Federico Bonotto, italiano, presidente di Faist China, sede locale di una multinazionale italiana della componentistica auto, ci racconta: “Per riaprire la fabbrica ho dovuto seguire delle procedure molto severe: disponibilità di mascherine per tre volte il numero di impiegati e operai; controllo di temperatura e App all’ingresso e all’uscita e report alla Polizia; chiusura dei sistemi di aria condizionata e finestre aperte; inutilizzo totale dei locali non arieggiati e altre attenzioni. Mi hanno fatto un audit subito il 10 mattina, se non lo avessi passato sarebbero tornati di 3 giorni in 3 giorni a controllare prima di darmi l’autorizzazione. Per fortuna che siamo ripartiti subito. Naturalmente il giro d’affari è calato drasticamente ma almeno ho tenuto i clienti. Nell’automotive è un attimo: se non consegni una volta, cambiano fornitore. Sarà un disastro per le aziende in Italia se non potranno riaprire subito”. Bonotto ci spiega anche come funziona questa App obbligatoria: “Praticamente a ogni varco, dalla metro ai negozi, c’è un controllo di un’informativa generata al momento da una App che ciascuno ha sul proprio cellulare. Questa registra tutti i tuoi spostamenti in relazione anche a quelli degli altri e mostra tutti i dati personali, soprattutto lo status: verde, giallo, rosso. In pratica ti puoi muovere liberamente solo se sei verde. Con il giallo già non entri nella gran parte dei luoghi e con il rosso vieni segregato. Naturalmente spostandoti tanto o frequentando persone a rischio, il tuo status da verde può diventare giallo e allora sono c…, insomma problemi seri”.

Anche Aldo Conetrali, general manager di Olimpia Splendid, azienda che produce condizionatori, è grato di aver riaperto velocemente: “Sono ancora in tempo a produrre per la stagione calda.
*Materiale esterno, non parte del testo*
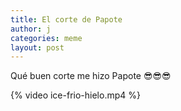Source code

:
 ```yaml
---
title: El corte de Papote
author: j
categories: meme
layout: post
---
```


Qué buen corte me hizo Papote 😎😎😎

{% video ice-frio-hielo.mp4 %}
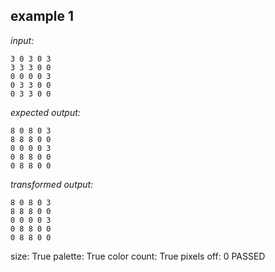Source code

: 
## example 1
*input:*
```
3 0 3 0 3
3 3 3 0 0
0 0 0 0 3
0 3 3 0 0
0 3 3 0 0
```
*expected output:*
```
8 0 8 0 3
8 8 8 0 0
0 0 0 0 3
0 8 8 0 0
0 8 8 0 0
```
*transformed output:*
```
8 0 8 0 3
8 8 8 0 0
0 0 0 0 3
0 8 8 0 0
0 8 8 0 0
```
size: True
palette: True
color count: True
pixels off: 0
PASSED
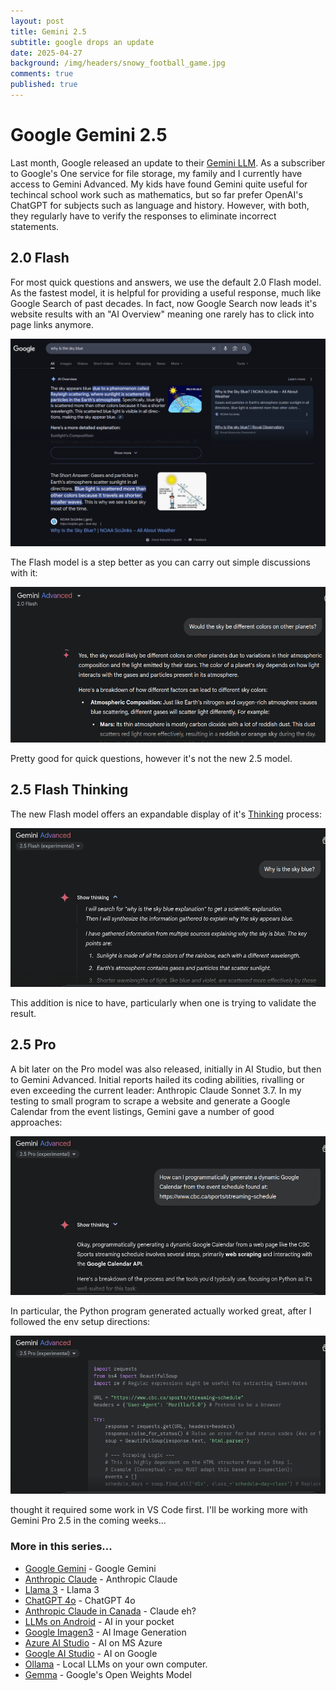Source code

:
 ```yaml
---
layout: post
title: Gemini 2.5
subtitle: google drops an update
date: 2025-04-27
background: /img/headers/snowy_football_game.jpg
comments: true
published: true
---
```


# Google Gemini 2.5

Last month, Google released an update to their [Gemini LLM](https://blog.google/technology/google-deepmind/gemini-model-thinking-updates-march-2025/).  As a subscriber to Google's One service for file storage, my family and I currently have access to Gemini Advanced.  My kids have found Gemini quite useful for techincal school work such as mathematics, but so far prefer OpenAI's ChatGPT for subjects such as language and history.  However, with both, they regularly have to verify the responses to eliminate incorrect statements.

## 2.0 Flash

For most quick questions and answers, we use the default 2.0 Flash model.  As the fastest model, it is helpful for providing a useful response, much like Google Search of past decades. In fact, now Google Search now leads it's website results with an "AI Overview" meaning one rarely has to click into page links anymore.

<img src="/img/posts/google-gemini25-search.png" class="img-fluid" /> 

The Flash model is a step better as you can carry out simple discussions with it:

<img src="/img/posts/google-gemini20-flash-sky.png" class="img-fluid" /> 

Pretty good for quick questions, however it's not the new 2.5 model.

## 2.5 Flash Thinking

The new Flash model offers an expandable display of it's [Thinking](https://arxiv.org/html/2410.10630v1) process:

<img src="/img/posts/google-gemini25-flash-sky.png" class="img-fluid" /> 

This addition is nice to have, particularly when one is trying to validate the result.

## 2.5 Pro

A bit later on the Pro model was also released, initially in AI Studio, but then to Gemini Advanced.  Initial reports hailed its coding abilities, rivalling or even exceeding the current leader: Anthropic Claude Sonnet 3.7. In my testing to small program to scrape a website and generate a Google Calendar from the event listings, Gemini gave a number of good approaches:

<img src="/img/posts/google-gemini25-pro-calendar.png" class="img-fluid" /> 

In particular, the Python program generated actually worked great, after I followed the env setup directions:

<img src="/img/posts/google-gemini25-pro-calendar-python.png" class="img-fluid" /> 

thought it required some work in VS Code first.  I'll be working more with Gemini Pro 2.5 in the coming weeks...

### More in this series...
* [Google Gemini](/2024/02/16/google-gemini) - Google Gemini
* [Anthropic Claude](/2024/03/04/anthropic-claude) - Anthropic Claude
* [Llama 3](/2024/04/19/llama-3) - Llama 3
* [ChatGPT 4o](/2024/05/21/chatgpt-4o) - ChatGPT 4o
* [Anthropic Claude in Canada](/2024/06/05/anthropic-claude-canada) - Claude eh?
* [LLMs on Android](/2024/07/18/llms-on-android) - AI in your pocket
* [Google Imagen3](/2024/08/28/google-imgen3) - AI Image Generation
* [Azure AI Studio](/2024/09/30/azure-ai-studio) - AI on MS Azure
* [Google AI Studio](/2024/12/08/google-ai-studio) - AI on Google
* [Ollama](/2025/01/03/ollama) - Local LLMs on your own computer.
* [Gemma](/2025/03/12/google-gemma3) - Google's Open Weights Model
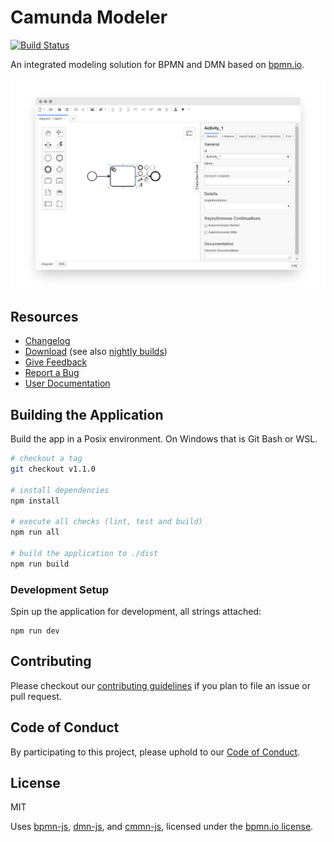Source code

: # Camunda Modeler

[![Build Status](https://travis-ci.com/camunda/camunda-modeler.svg?branch=develop)](https://travis-ci.com/camunda/camunda-modeler)

An integrated modeling solution for BPMN and DMN based on [bpmn.io](http://bpmn.io).

![Camunda Modeler](docs/screenshot.png)


## Resources

* [Changelog](./CHANGELOG.md)
* [Download](https://camunda.com/download/modeler/) (see also [nightly builds](https://downloads.camunda.cloud/release/camunda-modeler/nightly/))
* [Give Feedback](https://forum.camunda.org/c/modeler)
* [Report a Bug](https://github.com/camunda/camunda-modeler/issues)
* [User Documentation](https://docs.camunda.org/manual/latest/modeler/camunda-modeler/)


## Building the Application

Build the app in a Posix environment. On Windows that is Git Bash or WSL.

```sh
# checkout a tag
git checkout v1.1.0

# install dependencies
npm install

# execute all checks (lint, test and build)
npm run all

# build the application to ./dist
npm run build
```


### Development Setup

Spin up the application for development, all strings attached:

```
npm run dev
```


## Contributing

Please checkout our [contributing guidelines](./.github/CONTRIBUTING.md) if you plan to
file an issue or pull request.


## Code of Conduct

By participating to this project, please uphold to our [Code of Conduct](https://github.com/camunda/.github/blob/main/.github/CODE_OF_CONDUCT.md).


## License

MIT

Uses [bpmn-js](https://github.com/bpmn-io/bpmn-js), [dmn-js](https://github.com/bpmn-io/dmn-js), and [cmmn-js](https://github.com/bpmn-io/cmmn-js), licensed under the [bpmn.io license](http://bpmn.io/license).
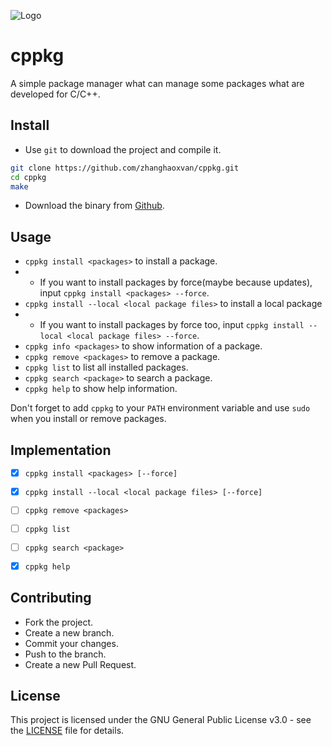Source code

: ![Logo](./logo.ico)

# cppkg

A simple package manager what can manage some packages what are developed for C/C++.

## Install
- Use `git` to download the project and compile it.
```bash
git clone https://github.com/zhanghaoxvan/cppkg.git
cd cppkg
make 
```
- Download the binary from [Github](https://github.com/zhanghaoxvan/cppkg/releases).

## Usage
- `cppkg install <packages>` to install a package.
- - If you want to install packages by force(maybe because updates), input `cppkg install <packages> --force`.
- `cppkg install --local <local package files>` to install a local package
- - If you want to install packages by force too, input `cppkg install --local <local package files> --force`.
- `cppkg info <packages>` to show information of a package.
- `cppkg remove <packages>` to remove a package.
- `cppkg list` to list all installed packages.
- `cppkg search <package>` to search a package.
- `cppkg help` to show help information.

Don't forget to add `cppkg` to your `PATH` environment variable and use `sudo` when you install or remove packages.

## Implementation
- [x] `cppkg install <packages> [--force]`
- [x] `cppkg install --local <local package files> [--force]`
- [ ] `cppkg remove <packages>`
- [ ] `cppkg list`
- [ ] `cppkg search <package>`
- [x] `cppkg help`


## Contributing
- Fork the project.
- Create a new branch.
- Commit your changes.
- Push to the branch.
- Create a new Pull Request.

## License
This project is licensed under the GNU General Public License v3.0 - see the [LICENSE](LICENSE) file for details.
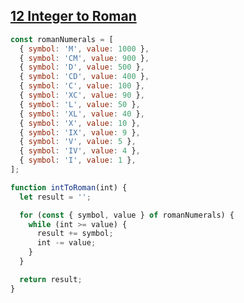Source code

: ## [12 Integer to Roman](https://leetcode.com/problems/integer-to-roman/description/)

<!-- notecardId: 1746734819650 -->

```js
const romanNumerals = [
  { symbol: 'M', value: 1000 },
  { symbol: 'CM', value: 900 },
  { symbol: 'D', value: 500 },
  { symbol: 'CD', value: 400 },
  { symbol: 'C', value: 100 },
  { symbol: 'XC', value: 90 },
  { symbol: 'L', value: 50 },
  { symbol: 'XL', value: 40 },
  { symbol: 'X', value: 10 },
  { symbol: 'IX', value: 9 },
  { symbol: 'V', value: 5 },
  { symbol: 'IV', value: 4 },
  { symbol: 'I', value: 1 },
];

function intToRoman(int) {
  let result = '';

  for (const { symbol, value } of romanNumerals) {
    while (int >= value) {
      result += symbol;
      int -= value;
    }
  }

  return result;
}
```
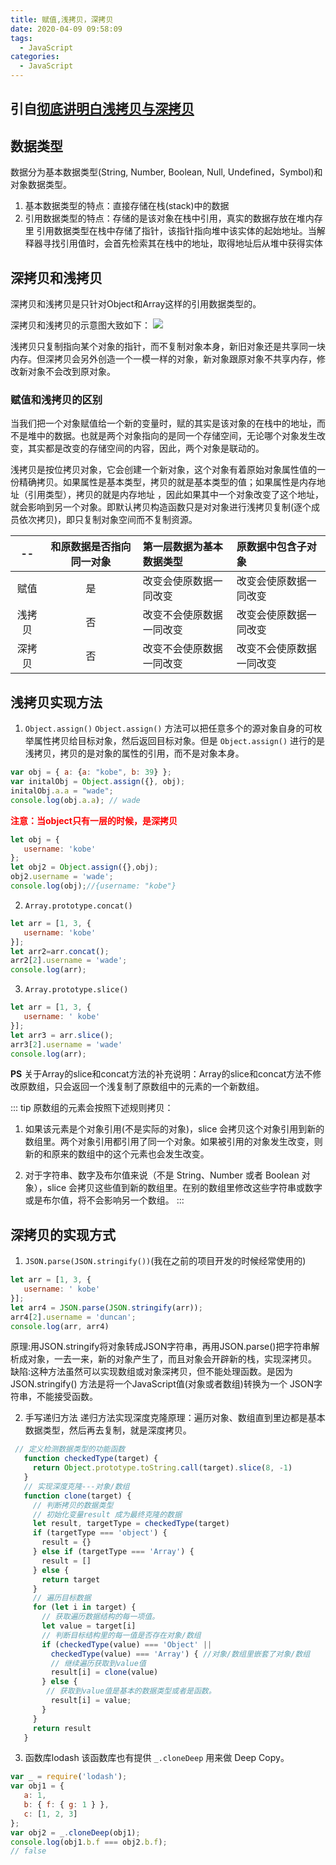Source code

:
 ```yaml
---
title: 赋值,浅拷贝，深拷贝
date: 2020-04-09 09:58:09
tags:
  - JavaScript
categories:
  - JavaScript
---
```


## 引自[彻底讲明白浅拷贝与深拷贝](https://www.jianshu.com/p/35d69cf24f1f)

## 数据类型


数据分为基本数据类型(String, Number, Boolean, Null, Undefined，Symbol)和对象数据类型。
1. 基本数据类型的特点：直接存储在栈(stack)中的数据
2. 引用数据类型的特点：存储的是该对象在栈中引用，真实的数据存放在堆内存里
   引用数据类型在栈中存储了指针，该指针指向堆中该实体的起始地址。当解释器寻找引用值时，会首先检索其在栈中的地址，取得地址后从堆中获得实体

## 深拷贝和浅拷贝

深拷贝和浅拷贝是只针对Object和Array这样的引用数据类型的。

深拷贝和浅拷贝的示意图大致如下：
![](http://lc-zltjehaI.cn-n1.lcfile.com/9033922a78670d86f53c/js7-1.png)

浅拷贝只复制指向某个对象的指针，而不复制对象本身，新旧对象还是共享同一块内存。但深拷贝会另外创造一个一模一样的对象，新对象跟原对象不共享内存，修改新对象不会改到原对象。

### 赋值和浅拷贝的区别

当我们把一个对象赋值给一个新的变量时，赋的其实是该对象的在栈中的地址，而不是堆中的数据。也就是两个对象指向的是同一个存储空间，无论哪个对象发生改变，其实都是改变的存储空间的内容，因此，两个对象是联动的。

浅拷贝是按位拷贝对象，它会创建一个新对象，这个对象有着原始对象属性值的一份精确拷贝。如果属性是基本类型，拷贝的就是基本类型的值；如果属性是内存地址（引用类型），拷贝的就是内存地址 ，因此如果其中一个对象改变了这个地址，就会影响到另一个对象。即默认拷贝构造函数只是对对象进行浅拷贝复制(逐个成员依次拷贝)，即只复制对象空间而不复制资源。

|   --   | 和原数据是否指向同一对象 | 第一层数据为基本数据类型 | 原数据中包含子对象       |
| :----: | :----------------------: | :----------------------- | :----------------------- |
|  赋值  |            是            | 改变会使原数据一同改变   | 改变会使原数据一同改变   |
| 浅拷贝 |            否            | 改变不会使原数据一同改变 | 改变会使原数据一同改变   |
| 深拷贝 |            否            | 改变不会使原数据一同改变 | 改变不会使原数据一同改变 |

## 浅拷贝实现方法

1. `Object.assign()`
   `Object.assign()` 方法可以把任意多个的源对象自身的可枚举属性拷贝给目标对象，然后返回目标对象。但是 `Object.assign()` 进行的是浅拷贝，拷贝的是对象的属性的引用，而不是对象本身。

```javascript
var obj = { a: {a: "kobe", b: 39} };
var initalObj = Object.assign({}, obj);
initalObj.a.a = "wade";
console.log(obj.a.a); // wade
```
**<span style="color:red;">注意：当object只有一层的时候，是深拷贝</span>**

```javascript
let obj = {
   username: 'kobe'
};
let obj2 = Object.assign({},obj);
obj2.username = 'wade';
console.log(obj);//{username: "kobe"}
```
2. `Array.prototype.concat()`

```javascript
let arr = [1, 3, {
   username: 'kobe'
}];
let arr2=arr.concat();
arr2[2].username = 'wade';
console.log(arr);
```
3. `Array.prototype.slice()`

```javascript
let arr = [1, 3, {
   username: ' kobe'
}];
let arr3 = arr.slice();
arr3[2].username = 'wade'
console.log(arr);

```
**PS** 关于Array的slice和concat方法的补充说明：Array的slice和concat方法不修改原数组，只会返回一个浅复制了原数组中的元素的一个新数组。

::: tip 原数组的元素会按照下述规则拷贝：
1. 如果该元素是个对象引用(不是实际的对象)，slice 会拷贝这个对象引用到新的数组里。两个对象引用都引用了同一个对象。如果被引用的对象发生改变，则新的和原来的数组中的这个元素也会发生改变。

2. 对于字符串、数字及布尔值来说（不是 String、Number 或者 Boolean 对象），slice 会拷贝这些值到新的数组里。在别的数组里修改这些字符串或数字或是布尔值，将不会影响另一个数组。
:::

## 深拷贝的实现方式

1. `JSON.parse(JSON.stringify())`(我在之前的项目开发的时候经常使用的)

```javascript
let arr = [1, 3, {
   username: ' kobe'
}];
let arr4 = JSON.parse(JSON.stringify(arr));
arr4[2].username = 'duncan';
console.log(arr, arr4)
```

原理:用JSON.stringify将对象转成JSON字符串，再用JSON.parse()把字符串解析成对象，一去一来，新的对象产生了，而且对象会开辟新的栈，实现深拷贝。
缺陷:这种方法虽然可以实现数组或对象深拷贝，但不能处理函数。是因为 JSON.stringify() 方法是将一个JavaScript值(对象或者数组)转换为一个 JSON字符串，不能接受函数。

2. 手写递归方法
递归方法实现深度克隆原理：遍历对象、数组直到里边都是基本数据类型，然后再去复制，就是深度拷贝。

```javascript
 // 定义检测数据类型的功能函数
   function checkedType(target) {
     return Object.prototype.toString.call(target).slice(8, -1)
   }
   // 实现深度克隆---对象/数组
   function clone(target) {
     // 判断拷贝的数据类型
     // 初始化变量result 成为最终克隆的数据
     let result, targetType = checkedType(target)
     if (targetType === 'object') {
       result = {}
     } else if (targetType === 'Array') {
       result = []
     } else {
       return target
     }
     // 遍历目标数据
     for (let i in target) {
       // 获取遍历数据结构的每一项值。
       let value = target[i]
       // 判断目标结构里的每一值是否存在对象/数组
       if (checkedType(value) === 'Object' ||
         checkedType(value) === 'Array') { //对象/数组里嵌套了对象/数组
         // 继续遍历获取到value值
         result[i] = clone(value)
       } else {
        // 获取到value值是基本的数据类型或者是函数。
         result[i] = value;
       }
     }
     return result
   }

```
3. 函数库lodash
   该函数库也有提供 `_.cloneDeep` 用来做 Deep Copy。

```javascript
var _ = require('lodash');
var obj1 = {
   a: 1,
   b: { f: { g: 1 } },
   c: [1, 2, 3]
};
var obj2 = _.cloneDeep(obj1);
console.log(obj1.b.f === obj2.b.f);
// false
```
Qua pian piano le cose stanno tornando alla normalità, da 10 giorni hanno anche riaperto la palestra”.

Isabel Gu, cinese sofisticata, single, ha lavorato a Londra da Sotheby’s e adesso fa la consulente d’arte per i ricchi cinesi, non si nasconde: “Una noia mortale: musei e gallerie chiuse, niente vernissage, niente cene… sono chiusa in casa da mesi. È vero che pian piano riaprirà tutto, ma la gran parte dei miei clienti adesso pensa a come rimettere in piedi i propri affari e si è dimenticata dell’arte”.

The Fellas, Shanghai, la notte del 10 aprile 2020 (Foto credit: Emanuele Manenti)

Abbiamo voluto finire intervistando chi a Shanghai ha il polso della situazione sia economico che sociale.  Mattia Visconti è titolare di una società di gestione di ristoranti e locali notturni frequentati sia da cinesi che stranieri residenti e di passaggio, il più famoso è il The Fellas: “Non ci hanno mai obbligato a chiudere, ma all’inizio ci hanno imposto delle regole ferree su distanza, mascherine, temperatura, App, ecc.. Sinceramente, per settimane la clientela è stata veramente poca, però stando aperti abbiamo comunque potuto tenere il personale senza licenziare nessuno. Adesso, dopo mesi, finalmente nel weekend siamo pieni, ma durante la settimana è ancora durissima”.

Shanghai è stata chiusa solo tre settimane, è ripartita da due mesi ed è ancora lontana dallo splendore che fu. Che sarà di un’Italia chiusa per mesi e che inizia solo ora a pianificare una riapertura?